» What the task asks
Repeat the listing below word for word, stopping after the line that contains "若有$f(x),g(x)\in K[x]$为互素的\\".
**********
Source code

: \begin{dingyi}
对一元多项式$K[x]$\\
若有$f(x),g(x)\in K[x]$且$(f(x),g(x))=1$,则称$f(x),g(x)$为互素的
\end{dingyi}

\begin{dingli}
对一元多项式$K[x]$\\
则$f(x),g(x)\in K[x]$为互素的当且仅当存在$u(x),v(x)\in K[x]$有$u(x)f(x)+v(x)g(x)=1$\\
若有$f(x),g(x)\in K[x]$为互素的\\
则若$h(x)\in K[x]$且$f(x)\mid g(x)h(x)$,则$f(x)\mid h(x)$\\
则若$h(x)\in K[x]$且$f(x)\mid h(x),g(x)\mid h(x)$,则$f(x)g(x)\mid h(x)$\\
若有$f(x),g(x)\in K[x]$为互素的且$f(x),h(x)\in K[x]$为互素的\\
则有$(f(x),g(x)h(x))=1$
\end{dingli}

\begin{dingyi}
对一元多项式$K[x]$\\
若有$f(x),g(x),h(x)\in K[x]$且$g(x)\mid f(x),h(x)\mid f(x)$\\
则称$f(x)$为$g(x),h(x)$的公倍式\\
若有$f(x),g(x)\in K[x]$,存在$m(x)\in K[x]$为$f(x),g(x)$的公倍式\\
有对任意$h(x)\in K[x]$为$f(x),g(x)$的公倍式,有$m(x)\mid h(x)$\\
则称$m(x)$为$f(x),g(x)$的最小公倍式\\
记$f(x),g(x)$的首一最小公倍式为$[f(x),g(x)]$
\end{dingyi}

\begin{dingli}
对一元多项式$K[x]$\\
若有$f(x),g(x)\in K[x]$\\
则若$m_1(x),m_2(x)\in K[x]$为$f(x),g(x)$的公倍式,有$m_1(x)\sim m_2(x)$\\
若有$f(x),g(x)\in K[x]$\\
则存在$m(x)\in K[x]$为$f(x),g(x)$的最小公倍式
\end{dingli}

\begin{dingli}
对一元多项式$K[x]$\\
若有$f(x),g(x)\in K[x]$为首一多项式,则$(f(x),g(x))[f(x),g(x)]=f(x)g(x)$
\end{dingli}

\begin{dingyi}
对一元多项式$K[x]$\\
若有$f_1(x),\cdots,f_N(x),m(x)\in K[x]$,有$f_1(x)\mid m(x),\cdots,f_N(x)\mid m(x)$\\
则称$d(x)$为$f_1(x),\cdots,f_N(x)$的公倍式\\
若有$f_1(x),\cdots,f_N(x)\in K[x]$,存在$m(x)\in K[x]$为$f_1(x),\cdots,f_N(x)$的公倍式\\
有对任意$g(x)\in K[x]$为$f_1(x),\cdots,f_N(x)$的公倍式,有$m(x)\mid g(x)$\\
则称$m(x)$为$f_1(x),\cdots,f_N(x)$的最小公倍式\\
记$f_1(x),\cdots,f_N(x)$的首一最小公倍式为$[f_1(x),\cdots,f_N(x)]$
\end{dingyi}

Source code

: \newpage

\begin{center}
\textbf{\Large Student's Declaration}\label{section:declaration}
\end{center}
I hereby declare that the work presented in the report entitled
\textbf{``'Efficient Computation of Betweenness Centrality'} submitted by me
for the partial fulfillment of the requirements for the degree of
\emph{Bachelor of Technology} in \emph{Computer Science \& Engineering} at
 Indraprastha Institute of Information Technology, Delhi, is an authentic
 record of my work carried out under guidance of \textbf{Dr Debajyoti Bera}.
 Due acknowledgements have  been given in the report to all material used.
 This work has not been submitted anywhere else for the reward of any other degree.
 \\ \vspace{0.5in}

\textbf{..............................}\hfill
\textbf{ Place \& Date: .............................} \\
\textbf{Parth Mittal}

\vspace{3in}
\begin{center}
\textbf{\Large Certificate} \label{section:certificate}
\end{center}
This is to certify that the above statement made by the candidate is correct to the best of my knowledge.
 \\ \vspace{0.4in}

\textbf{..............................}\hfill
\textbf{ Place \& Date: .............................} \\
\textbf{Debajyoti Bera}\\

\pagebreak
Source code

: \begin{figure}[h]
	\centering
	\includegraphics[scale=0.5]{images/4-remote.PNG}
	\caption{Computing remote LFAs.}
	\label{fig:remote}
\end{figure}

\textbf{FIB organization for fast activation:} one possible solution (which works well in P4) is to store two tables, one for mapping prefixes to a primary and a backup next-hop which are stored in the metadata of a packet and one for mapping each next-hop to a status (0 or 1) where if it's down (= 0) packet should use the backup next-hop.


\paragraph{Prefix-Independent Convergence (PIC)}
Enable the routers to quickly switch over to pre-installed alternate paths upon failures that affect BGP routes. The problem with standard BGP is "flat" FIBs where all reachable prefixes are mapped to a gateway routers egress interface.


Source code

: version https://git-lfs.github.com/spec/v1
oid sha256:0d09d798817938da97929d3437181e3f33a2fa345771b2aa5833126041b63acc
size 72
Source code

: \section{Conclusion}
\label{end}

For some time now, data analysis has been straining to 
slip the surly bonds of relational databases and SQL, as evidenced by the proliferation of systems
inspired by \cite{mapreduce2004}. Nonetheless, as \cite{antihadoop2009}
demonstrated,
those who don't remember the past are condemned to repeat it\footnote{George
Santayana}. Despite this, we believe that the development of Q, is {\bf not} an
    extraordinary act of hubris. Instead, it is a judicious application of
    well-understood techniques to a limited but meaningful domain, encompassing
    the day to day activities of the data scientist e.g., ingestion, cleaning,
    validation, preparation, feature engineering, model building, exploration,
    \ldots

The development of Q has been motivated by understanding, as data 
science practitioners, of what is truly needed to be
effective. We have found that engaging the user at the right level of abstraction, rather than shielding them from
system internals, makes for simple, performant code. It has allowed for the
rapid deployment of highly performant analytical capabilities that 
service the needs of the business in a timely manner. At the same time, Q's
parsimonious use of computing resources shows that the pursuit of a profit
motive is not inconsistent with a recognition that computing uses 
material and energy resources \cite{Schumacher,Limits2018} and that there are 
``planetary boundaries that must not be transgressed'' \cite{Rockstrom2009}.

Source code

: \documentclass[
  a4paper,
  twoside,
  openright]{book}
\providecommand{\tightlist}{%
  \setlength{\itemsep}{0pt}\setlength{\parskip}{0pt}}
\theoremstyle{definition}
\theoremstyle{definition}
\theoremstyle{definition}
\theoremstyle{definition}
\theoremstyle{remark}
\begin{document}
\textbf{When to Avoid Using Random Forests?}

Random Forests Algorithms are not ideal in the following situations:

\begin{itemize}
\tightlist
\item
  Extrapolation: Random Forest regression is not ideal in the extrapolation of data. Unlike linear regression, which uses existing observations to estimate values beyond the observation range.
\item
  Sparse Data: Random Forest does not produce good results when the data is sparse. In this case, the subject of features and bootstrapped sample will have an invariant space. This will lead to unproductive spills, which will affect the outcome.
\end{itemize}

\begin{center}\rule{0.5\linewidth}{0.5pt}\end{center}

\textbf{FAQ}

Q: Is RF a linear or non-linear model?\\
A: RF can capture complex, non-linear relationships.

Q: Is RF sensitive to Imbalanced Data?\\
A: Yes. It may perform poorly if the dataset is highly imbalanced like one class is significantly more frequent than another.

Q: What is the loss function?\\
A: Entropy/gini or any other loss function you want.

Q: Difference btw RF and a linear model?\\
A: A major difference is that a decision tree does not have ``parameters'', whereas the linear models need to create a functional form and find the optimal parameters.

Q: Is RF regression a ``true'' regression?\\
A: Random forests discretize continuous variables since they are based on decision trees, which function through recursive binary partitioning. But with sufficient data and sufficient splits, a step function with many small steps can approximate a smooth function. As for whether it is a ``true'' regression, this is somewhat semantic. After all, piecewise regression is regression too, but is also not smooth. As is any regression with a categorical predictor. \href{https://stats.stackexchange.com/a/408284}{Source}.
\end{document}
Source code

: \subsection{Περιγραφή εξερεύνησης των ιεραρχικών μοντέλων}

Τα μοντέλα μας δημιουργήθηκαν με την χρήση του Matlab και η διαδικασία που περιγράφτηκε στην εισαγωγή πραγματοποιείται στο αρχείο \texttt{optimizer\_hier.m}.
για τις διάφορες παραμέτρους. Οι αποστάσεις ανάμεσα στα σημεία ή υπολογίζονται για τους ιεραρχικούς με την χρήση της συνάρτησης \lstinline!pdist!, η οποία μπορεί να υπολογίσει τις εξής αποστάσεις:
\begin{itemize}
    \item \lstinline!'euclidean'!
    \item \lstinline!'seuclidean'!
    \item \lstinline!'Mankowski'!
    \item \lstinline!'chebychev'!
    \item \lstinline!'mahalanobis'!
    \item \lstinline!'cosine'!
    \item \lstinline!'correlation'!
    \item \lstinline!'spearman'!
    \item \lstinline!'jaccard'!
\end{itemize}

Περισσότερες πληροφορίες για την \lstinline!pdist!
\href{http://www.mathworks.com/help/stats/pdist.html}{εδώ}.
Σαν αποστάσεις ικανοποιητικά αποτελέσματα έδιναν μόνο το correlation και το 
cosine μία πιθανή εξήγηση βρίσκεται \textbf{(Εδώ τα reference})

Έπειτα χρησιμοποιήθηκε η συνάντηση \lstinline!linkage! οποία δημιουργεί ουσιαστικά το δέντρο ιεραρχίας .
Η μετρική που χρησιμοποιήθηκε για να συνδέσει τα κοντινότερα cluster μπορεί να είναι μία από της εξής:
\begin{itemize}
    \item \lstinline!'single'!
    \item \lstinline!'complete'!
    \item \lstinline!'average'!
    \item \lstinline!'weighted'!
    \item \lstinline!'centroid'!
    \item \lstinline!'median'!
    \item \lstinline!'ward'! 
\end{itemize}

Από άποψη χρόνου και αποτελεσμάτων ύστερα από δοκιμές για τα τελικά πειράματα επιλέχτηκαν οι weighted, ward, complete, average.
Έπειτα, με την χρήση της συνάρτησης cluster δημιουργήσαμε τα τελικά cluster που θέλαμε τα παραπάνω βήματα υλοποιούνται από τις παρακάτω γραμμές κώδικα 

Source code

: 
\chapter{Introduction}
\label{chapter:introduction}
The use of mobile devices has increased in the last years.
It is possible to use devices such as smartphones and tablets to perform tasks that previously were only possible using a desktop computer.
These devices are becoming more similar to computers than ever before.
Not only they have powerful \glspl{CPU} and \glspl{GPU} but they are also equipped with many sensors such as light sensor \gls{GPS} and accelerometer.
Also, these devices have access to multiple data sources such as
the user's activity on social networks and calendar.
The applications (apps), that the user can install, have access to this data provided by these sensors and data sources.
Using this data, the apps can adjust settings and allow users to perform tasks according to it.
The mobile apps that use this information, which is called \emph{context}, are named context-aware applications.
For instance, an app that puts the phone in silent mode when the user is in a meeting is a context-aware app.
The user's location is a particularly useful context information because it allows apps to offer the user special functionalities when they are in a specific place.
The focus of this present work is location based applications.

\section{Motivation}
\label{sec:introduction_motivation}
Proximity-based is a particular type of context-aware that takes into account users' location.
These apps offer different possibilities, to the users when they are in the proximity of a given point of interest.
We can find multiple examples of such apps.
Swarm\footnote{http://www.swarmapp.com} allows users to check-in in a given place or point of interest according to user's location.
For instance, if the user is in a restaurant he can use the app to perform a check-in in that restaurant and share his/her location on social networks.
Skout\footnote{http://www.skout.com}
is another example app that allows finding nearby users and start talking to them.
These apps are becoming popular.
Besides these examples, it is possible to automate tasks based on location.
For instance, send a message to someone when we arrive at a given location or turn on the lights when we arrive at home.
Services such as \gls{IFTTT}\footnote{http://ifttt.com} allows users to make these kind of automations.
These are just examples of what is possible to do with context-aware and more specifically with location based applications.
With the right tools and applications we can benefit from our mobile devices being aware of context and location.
**********
» Written solution
Source code

: \begin{dingyi}
对一元多项式$K[x]$\\
若有$f(x),g(x)\in K[x]$且$(f(x),g(x))=1$,则称$f(x),g(x)$为互素的
\end{dingyi}

\begin{dingli}
对一元多项式$K[x]$\\
则$f(x),g(x)\in K[x]$为互素的当且仅当存在$u(x),v(x)\in K[x]$有$u(x)f(x)+v(x)g(x)=1$\\
若有$f(x),g(x)\in K[x]$为互素的\\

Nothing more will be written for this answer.